Brief
The full set of lines below has to be written out again exactly.

Information given
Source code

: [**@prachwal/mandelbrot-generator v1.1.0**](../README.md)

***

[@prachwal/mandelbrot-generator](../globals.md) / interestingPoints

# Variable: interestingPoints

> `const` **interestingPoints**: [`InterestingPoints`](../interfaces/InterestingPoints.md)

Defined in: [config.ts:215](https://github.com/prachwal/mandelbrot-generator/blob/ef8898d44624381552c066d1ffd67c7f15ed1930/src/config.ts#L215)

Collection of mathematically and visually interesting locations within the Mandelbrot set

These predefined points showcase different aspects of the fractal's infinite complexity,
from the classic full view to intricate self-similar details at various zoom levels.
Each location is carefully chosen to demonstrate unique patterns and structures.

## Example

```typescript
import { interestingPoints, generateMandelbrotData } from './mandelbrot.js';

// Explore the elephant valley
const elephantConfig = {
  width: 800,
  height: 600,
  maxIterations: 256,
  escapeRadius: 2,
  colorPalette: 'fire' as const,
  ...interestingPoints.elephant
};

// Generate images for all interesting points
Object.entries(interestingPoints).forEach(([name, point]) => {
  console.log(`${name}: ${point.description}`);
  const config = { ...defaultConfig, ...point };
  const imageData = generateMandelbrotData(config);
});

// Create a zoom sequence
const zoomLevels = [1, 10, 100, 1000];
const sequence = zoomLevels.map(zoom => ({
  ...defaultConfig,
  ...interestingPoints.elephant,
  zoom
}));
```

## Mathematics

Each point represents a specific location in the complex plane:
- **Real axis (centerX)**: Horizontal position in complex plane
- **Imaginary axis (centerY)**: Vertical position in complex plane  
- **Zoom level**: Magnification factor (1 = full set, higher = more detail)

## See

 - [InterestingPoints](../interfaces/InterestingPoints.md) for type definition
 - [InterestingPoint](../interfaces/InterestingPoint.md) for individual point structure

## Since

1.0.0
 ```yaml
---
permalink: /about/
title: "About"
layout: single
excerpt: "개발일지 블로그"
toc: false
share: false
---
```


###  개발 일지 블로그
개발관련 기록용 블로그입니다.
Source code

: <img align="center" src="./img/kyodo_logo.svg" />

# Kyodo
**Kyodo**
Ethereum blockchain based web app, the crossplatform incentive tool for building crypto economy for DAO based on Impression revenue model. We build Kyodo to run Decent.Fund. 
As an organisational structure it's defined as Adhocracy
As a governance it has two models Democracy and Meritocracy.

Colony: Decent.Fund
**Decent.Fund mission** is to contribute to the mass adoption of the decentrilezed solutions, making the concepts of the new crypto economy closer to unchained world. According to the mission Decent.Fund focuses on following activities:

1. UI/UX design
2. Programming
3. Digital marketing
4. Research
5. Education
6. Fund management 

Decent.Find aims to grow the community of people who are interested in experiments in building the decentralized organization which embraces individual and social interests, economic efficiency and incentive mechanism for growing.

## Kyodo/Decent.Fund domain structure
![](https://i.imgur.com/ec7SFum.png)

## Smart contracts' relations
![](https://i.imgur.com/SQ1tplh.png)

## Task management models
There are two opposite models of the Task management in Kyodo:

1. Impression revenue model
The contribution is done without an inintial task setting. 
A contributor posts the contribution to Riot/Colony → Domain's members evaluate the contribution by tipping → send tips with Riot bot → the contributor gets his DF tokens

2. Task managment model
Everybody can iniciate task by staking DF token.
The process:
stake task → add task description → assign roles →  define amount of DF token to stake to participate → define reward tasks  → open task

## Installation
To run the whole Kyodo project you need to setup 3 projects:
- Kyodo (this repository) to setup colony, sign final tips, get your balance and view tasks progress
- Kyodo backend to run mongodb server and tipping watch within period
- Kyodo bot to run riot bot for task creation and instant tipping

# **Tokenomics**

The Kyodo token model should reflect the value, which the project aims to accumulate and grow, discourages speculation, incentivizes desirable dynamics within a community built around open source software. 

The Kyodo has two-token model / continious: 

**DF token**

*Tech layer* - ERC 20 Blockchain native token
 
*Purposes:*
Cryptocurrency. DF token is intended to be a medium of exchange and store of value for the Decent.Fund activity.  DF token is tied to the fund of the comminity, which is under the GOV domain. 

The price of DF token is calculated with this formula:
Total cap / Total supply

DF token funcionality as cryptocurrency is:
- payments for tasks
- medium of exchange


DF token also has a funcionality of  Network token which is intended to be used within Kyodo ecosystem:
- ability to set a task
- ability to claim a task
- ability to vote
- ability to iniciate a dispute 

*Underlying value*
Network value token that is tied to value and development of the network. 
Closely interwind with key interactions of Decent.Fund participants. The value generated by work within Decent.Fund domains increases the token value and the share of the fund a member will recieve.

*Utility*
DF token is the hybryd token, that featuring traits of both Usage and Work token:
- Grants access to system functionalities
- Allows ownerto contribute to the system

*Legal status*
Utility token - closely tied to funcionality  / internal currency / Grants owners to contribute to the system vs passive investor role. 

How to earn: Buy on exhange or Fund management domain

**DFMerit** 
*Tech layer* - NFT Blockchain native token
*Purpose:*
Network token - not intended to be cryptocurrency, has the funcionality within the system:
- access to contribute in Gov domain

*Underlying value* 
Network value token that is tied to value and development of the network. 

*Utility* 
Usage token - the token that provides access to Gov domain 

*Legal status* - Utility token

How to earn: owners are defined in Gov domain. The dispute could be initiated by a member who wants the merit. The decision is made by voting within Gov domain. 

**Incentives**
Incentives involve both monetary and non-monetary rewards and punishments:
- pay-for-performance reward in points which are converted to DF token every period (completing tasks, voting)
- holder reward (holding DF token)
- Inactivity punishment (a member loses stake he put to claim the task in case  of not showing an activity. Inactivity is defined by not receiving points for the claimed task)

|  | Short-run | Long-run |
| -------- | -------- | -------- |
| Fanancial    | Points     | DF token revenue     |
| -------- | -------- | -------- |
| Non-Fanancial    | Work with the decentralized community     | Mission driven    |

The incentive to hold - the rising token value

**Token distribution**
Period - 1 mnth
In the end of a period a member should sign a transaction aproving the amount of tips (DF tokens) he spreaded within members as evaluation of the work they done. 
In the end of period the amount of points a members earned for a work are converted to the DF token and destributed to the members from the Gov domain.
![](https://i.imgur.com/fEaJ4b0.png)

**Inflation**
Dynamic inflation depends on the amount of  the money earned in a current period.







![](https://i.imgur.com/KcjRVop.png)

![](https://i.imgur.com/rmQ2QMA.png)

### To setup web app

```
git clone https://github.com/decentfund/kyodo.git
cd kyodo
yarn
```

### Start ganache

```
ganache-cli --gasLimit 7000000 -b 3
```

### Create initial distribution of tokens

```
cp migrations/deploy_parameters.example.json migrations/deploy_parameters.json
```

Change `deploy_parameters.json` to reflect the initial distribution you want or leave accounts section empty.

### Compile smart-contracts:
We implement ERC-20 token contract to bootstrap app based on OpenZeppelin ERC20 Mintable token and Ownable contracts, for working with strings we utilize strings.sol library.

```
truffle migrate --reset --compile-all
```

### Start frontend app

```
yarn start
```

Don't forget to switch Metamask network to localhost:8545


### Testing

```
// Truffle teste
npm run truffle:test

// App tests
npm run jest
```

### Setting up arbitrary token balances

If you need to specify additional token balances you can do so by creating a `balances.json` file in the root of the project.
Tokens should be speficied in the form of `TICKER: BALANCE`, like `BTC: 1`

Output for this exercise
Source code

: [**@prachwal/mandelbrot-generator v1.1.0**](../README.md)

***

[@prachwal/mandelbrot-generator](../globals.md) / interestingPoints

# Variable: interestingPoints

> `const` **interestingPoints**: [`InterestingPoints`](../interfaces/InterestingPoints.md)

Defined in: [config.ts:215](https://github.com/prachwal/mandelbrot-generator/blob/ef8898d44624381552c066d1ffd67c7f15ed1930/src/config.ts#L215)

Collection of mathematically and visually interesting locations within the Mandelbrot set

These predefined points showcase different aspects of the fractal's infinite complexity,
from the classic full view to intricate self-similar details at various zoom levels.
Each location is carefully chosen to demonstrate unique patterns and structures.

## Example

```typescript
import { interestingPoints, generateMandelbrotData } from './mandelbrot.js';

// Explore the elephant valley
const elephantConfig = {
  width: 800,
  height: 600,
  maxIterations: 256,
  escapeRadius: 2,
  colorPalette: 'fire' as const,
  ...interestingPoints.elephant
};

// Generate images for all interesting points
Object.entries(interestingPoints).forEach(([name, point]) => {
  console.log(`${name}: ${point.description}`);
  const config = { ...defaultConfig, ...point };
  const imageData = generateMandelbrotData(config);
});

// Create a zoom sequence
const zoomLevels = [1, 10, 100, 1000];
const sequence = zoomLevels.map(zoom => ({
  ...defaultConfig,
  ...interestingPoints.elephant,
  zoom
}));
```

## Mathematics

Each point represents a specific location in the complex plane:
- **Real axis (centerX)**: Horizontal position in complex plane
- **Imaginary axis (centerY)**: Vertical position in complex plane  
- **Zoom level**: Magnification factor (1 = full set, higher = more detail)

## See

 - [InterestingPoints](../interfaces/InterestingPoints.md) for type definition
 - [InterestingPoint](../interfaces/InterestingPoint.md) for individual point structure

## Since

1.0.0
 ```yaml
---
permalink: /about/
title: "About"
layout: single
excerpt: "개발일지 블로그"
toc: false
share: false
---
```


###  개발 일지 블로그
개발관련 기록용 블로그입니다.
Source code

: <img align="center" src="./img/kyodo_logo.svg" />

# Kyodo
**Kyodo**
Ethereum blockchain based web app, the crossplatform incentive tool for building crypto economy for DAO based on Impression revenue model. We build Kyodo to run Decent.Fund. 
As an organisational structure it's defined as Adhocracy
As a governance it has two models Democracy and Meritocracy.

Colony: Decent.Fund
**Decent.Fund mission** is to contribute to the mass adoption of the decentrilezed solutions, making the concepts of the new crypto economy closer to unchained world. According to the mission Decent.Fund focuses on following activities:

1. UI/UX design
2. Programming
3. Digital marketing
4. Research
5. Education
6. Fund management 

Decent.Find aims to grow the community of people who are interested in experiments in building the decentralized organization which embraces individual and social interests, economic efficiency and incentive mechanism for growing.

## Kyodo/Decent.Fund domain structure
![](https://i.imgur.com/ec7SFum.png)

## Smart contracts' relations
![](https://i.imgur.com/SQ1tplh.png)

## Task management models
There are two opposite models of the Task management in Kyodo:

1. Impression revenue model
The contribution is done without an inintial task setting. 
A contributor posts the contribution to Riot/Colony → Domain's members evaluate the contribution by tipping → send tips with Riot bot → the contributor gets his DF tokens

2. Task managment model
Everybody can iniciate task by staking DF token.
The process:
stake task → add task description → assign roles →  define amount of DF token to stake to participate → define reward tasks  → open task

## Installation
To run the whole Kyodo project you need to setup 3 projects:
- Kyodo (this repository) to setup colony, sign final tips, get your balance and view tasks progress
- Kyodo backend to run mongodb server and tipping watch within period
- Kyodo bot to run riot bot for task creation and instant tipping

# **Tokenomics**

The Kyodo token model should reflect the value, which the project aims to accumulate and grow, discourages speculation, incentivizes desirable dynamics within a community built around open source software. 

The Kyodo has two-token model / continious: 

**DF token**

*Tech layer* - ERC 20 Blockchain native token
 
*Purposes:*
Cryptocurrency. DF token is intended to be a medium of exchange and store of value for the Decent.Fund activity.  DF token is tied to the fund of the comminity, which is under the GOV domain. 

The price of DF token is calculated with this formula:
Total cap / Total supply

DF token funcionality as cryptocurrency is:
- payments for tasks
- medium of exchange


DF token also has a funcionality of  Network token which is intended to be used within Kyodo ecosystem:
- ability to set a task
- ability to claim a task
- ability to vote
- ability to iniciate a dispute 

*Underlying value*
Network value token that is tied to value and development of the network. 
Closely interwind with key interactions of Decent.Fund participants. The value generated by work within Decent.Fund domains increases the token value and the share of the fund a member will recieve.

*Utility*
DF token is the hybryd token, that featuring traits of both Usage and Work token:
- Grants access to system functionalities
- Allows ownerto contribute to the system

*Legal status*
Utility token - closely tied to funcionality  / internal currency / Grants owners to contribute to the system vs passive investor role. 

How to earn: Buy on exhange or Fund management domain

**DFMerit** 
*Tech layer* - NFT Blockchain native token
*Purpose:*
Network token - not intended to be cryptocurrency, has the funcionality within the system:
- access to contribute in Gov domain

*Underlying value* 
Network value token that is tied to value and development of the network. 

*Utility* 
Usage token - the token that provides access to Gov domain 

*Legal status* - Utility token

How to earn: owners are defined in Gov domain. The dispute could be initiated by a member who wants the merit. The decision is made by voting within Gov domain. 

**Incentives**
Incentives involve both monetary and non-monetary rewards and punishments:
- pay-for-performance reward in points which are converted to DF token every period (completing tasks, voting)
- holder reward (holding DF token)
- Inactivity punishment (a member loses stake he put to claim the task in case  of not showing an activity. Inactivity is defined by not receiving points for the claimed task)

|  | Short-run | Long-run |
| -------- | -------- | -------- |
| Fanancial    | Points     | DF token revenue     |
| -------- | -------- | -------- |
| Non-Fanancial    | Work with the decentralized community     | Mission driven    |

The incentive to hold - the rising token value

**Token distribution**
Period - 1 mnth
In the end of a period a member should sign a transaction aproving the amount of tips (DF tokens) he spreaded within members as evaluation of the work they done. 
In the end of period the amount of points a members earned for a work are converted to the DF token and destributed to the members from the Gov domain.
![](https://i.imgur.com/fEaJ4b0.png)

**Inflation**
Dynamic inflation depends on the amount of  the money earned in a current period.







![](https://i.imgur.com/KcjRVop.png)

![](https://i.imgur.com/rmQ2QMA.png)

### To setup web app

```
git clone https://github.com/decentfund/kyodo.git
cd kyodo
yarn
```

### Start ganache

```
ganache-cli --gasLimit 7000000 -b 3
```

### Create initial distribution of tokens

```
cp migrations/deploy_parameters.example.json migrations/deploy_parameters.json
```

Change `deploy_parameters.json` to reflect the initial distribution you want or leave accounts section empty.

### Compile smart-contracts:
We implement ERC-20 token contract to bootstrap app based on OpenZeppelin ERC20 Mintable token and Ownable contracts, for working with strings we utilize strings.sol library.

```
truffle migrate --reset --compile-all
```

### Start frontend app

```
yarn start
```

Don't forget to switch Metamask network to localhost:8545


### Testing

```
// Truffle teste
npm run truffle:test

// App tests
npm run jest
```

### Setting up arbitrary token balances

If you need to specify additional token balances you can do so by creating a `balances.json` file in the root of the project.
Tokens should be speficied in the form of `TICKER: BALANCE`, like `BTC: 1`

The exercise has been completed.